▸ **Record excerpts**:
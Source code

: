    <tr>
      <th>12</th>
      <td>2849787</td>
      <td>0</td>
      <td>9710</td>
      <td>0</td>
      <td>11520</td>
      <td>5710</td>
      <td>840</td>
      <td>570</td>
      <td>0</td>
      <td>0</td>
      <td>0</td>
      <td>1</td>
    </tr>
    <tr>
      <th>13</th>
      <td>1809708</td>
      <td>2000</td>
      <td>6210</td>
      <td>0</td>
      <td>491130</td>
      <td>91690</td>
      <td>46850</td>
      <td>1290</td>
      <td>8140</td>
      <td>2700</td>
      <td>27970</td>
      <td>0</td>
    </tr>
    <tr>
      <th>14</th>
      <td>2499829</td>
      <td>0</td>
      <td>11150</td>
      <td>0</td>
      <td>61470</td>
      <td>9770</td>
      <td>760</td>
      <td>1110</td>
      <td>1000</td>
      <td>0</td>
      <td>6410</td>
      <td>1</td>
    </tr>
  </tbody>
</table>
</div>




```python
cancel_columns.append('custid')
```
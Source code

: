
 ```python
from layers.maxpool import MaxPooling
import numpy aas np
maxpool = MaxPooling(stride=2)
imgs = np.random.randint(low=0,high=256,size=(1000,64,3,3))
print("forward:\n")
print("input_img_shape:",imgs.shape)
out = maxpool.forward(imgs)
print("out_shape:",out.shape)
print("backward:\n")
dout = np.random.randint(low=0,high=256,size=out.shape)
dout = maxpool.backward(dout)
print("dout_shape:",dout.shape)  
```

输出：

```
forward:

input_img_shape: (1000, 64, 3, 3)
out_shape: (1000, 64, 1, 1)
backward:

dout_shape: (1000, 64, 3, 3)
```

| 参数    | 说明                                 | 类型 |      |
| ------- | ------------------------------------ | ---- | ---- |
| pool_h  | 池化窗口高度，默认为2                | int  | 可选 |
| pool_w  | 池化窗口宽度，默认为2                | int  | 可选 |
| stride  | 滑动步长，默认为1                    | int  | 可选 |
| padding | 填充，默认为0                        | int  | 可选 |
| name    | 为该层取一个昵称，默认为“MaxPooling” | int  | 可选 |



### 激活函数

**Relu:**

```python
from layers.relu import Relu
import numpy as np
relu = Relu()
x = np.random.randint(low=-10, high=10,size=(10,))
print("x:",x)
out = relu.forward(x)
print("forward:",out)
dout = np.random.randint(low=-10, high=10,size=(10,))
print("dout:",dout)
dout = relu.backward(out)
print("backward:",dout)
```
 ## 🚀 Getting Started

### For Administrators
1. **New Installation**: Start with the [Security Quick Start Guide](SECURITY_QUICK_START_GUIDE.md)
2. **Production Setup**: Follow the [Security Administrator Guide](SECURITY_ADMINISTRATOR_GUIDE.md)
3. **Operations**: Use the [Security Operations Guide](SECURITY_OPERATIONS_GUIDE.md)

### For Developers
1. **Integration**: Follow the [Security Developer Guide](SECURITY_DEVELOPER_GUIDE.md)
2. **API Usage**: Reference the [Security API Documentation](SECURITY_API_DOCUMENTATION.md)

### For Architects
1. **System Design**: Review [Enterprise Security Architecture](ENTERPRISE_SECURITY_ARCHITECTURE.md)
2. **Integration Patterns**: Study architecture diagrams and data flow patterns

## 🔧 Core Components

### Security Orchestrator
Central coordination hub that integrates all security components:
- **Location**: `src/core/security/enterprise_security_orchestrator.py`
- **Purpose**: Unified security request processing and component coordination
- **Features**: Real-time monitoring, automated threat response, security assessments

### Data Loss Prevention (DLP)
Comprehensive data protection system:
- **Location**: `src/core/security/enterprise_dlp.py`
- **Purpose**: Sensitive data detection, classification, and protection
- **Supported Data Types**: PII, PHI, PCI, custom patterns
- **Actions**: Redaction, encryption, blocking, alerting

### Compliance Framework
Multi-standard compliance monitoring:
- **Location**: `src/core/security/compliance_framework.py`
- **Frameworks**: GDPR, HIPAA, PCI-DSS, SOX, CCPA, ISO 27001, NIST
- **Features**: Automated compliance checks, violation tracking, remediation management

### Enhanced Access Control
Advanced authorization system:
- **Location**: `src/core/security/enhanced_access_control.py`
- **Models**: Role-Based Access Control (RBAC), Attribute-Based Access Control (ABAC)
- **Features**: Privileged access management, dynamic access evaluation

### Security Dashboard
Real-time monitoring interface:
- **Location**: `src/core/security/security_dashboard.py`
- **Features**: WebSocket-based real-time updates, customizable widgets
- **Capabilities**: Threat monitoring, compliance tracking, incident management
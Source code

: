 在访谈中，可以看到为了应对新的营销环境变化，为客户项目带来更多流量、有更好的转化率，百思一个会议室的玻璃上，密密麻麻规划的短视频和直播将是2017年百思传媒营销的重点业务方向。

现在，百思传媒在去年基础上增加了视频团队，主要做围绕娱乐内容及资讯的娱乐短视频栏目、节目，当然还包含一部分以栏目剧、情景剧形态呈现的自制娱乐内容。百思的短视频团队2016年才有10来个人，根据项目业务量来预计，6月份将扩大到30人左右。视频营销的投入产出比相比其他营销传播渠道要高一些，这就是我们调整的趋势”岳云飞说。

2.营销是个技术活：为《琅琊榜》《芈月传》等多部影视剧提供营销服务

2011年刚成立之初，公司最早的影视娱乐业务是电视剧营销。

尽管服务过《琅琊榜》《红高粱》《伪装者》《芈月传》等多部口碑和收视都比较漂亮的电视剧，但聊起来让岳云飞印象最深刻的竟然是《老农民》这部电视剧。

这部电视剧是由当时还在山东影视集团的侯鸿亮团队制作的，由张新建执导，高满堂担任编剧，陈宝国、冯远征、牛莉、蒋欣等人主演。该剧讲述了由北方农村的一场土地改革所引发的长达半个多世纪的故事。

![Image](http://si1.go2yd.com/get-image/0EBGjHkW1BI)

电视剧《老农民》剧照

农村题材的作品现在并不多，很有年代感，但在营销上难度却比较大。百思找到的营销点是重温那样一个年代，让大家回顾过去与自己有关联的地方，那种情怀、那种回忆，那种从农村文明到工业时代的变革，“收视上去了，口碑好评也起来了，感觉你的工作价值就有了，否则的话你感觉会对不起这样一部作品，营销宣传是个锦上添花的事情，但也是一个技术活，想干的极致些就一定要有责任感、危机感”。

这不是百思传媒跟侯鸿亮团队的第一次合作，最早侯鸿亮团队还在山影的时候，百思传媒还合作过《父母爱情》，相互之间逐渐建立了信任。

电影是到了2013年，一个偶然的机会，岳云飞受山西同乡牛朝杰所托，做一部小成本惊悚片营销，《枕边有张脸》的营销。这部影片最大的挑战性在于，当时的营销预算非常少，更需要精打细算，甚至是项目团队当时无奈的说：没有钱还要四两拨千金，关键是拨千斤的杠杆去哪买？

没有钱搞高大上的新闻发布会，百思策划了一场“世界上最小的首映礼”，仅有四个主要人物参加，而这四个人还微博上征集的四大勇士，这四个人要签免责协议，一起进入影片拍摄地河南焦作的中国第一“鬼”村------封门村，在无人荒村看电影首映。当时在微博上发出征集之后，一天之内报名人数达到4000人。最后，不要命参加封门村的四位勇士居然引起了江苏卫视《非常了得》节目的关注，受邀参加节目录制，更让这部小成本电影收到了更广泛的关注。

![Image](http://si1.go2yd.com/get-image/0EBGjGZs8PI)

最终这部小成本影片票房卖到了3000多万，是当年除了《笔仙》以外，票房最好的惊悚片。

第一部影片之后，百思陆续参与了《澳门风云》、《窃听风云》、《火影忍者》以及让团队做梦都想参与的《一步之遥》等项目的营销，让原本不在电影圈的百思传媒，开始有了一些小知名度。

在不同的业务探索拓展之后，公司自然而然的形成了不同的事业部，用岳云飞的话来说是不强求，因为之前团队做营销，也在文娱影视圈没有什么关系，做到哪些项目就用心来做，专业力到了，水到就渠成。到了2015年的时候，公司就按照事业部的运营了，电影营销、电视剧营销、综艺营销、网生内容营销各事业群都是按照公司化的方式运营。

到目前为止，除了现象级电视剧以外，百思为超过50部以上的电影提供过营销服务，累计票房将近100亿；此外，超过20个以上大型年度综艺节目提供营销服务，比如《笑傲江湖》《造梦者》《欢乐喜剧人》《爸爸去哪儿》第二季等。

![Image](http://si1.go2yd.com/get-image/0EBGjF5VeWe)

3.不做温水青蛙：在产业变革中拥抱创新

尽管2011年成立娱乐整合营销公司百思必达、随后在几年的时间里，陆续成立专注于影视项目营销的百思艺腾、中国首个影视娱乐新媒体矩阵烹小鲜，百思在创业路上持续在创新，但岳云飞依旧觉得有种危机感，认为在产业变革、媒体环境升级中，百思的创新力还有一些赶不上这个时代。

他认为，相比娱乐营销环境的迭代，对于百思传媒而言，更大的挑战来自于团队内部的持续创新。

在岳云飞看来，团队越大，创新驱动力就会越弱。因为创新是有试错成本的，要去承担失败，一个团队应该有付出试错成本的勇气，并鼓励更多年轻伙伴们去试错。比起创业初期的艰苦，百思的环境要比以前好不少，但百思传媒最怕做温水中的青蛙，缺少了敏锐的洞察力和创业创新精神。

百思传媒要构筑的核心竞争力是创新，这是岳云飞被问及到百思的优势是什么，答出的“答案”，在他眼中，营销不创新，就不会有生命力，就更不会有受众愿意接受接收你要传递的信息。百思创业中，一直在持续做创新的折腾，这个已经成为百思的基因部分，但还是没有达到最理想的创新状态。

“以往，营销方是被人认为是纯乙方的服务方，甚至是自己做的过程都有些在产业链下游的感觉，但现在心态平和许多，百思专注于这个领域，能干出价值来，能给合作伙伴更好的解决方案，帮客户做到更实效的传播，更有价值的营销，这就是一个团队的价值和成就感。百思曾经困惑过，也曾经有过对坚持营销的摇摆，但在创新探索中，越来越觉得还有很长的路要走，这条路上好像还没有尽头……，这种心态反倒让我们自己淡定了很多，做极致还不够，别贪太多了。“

▸ **What to do**:
Please restate only the opening stretch of the records above: every line from the first through the one containing "<td>46850</td>", exactly as written.

▸ **Solution to the problem**:
Source code

:    <tr>
      <th>12</th>
      <td>2849787</td>
      <td>0</td>
      <td>9710</td>
      <td>0</td>
      <td>11520</td>
      <td>5710</td>
      <td>840</td>
      <td>570</td>
      <td>0</td>
      <td>0</td>
      <td>0</td>
      <td>1</td>
    </tr>
    <tr>
      <th>13</th>
      <td>1809708</td>
      <td>2000</td>
      <td>6210</td>
      <td>0</td>
      <td>491130</td>
      <td>91690</td>
      <td>46850</td>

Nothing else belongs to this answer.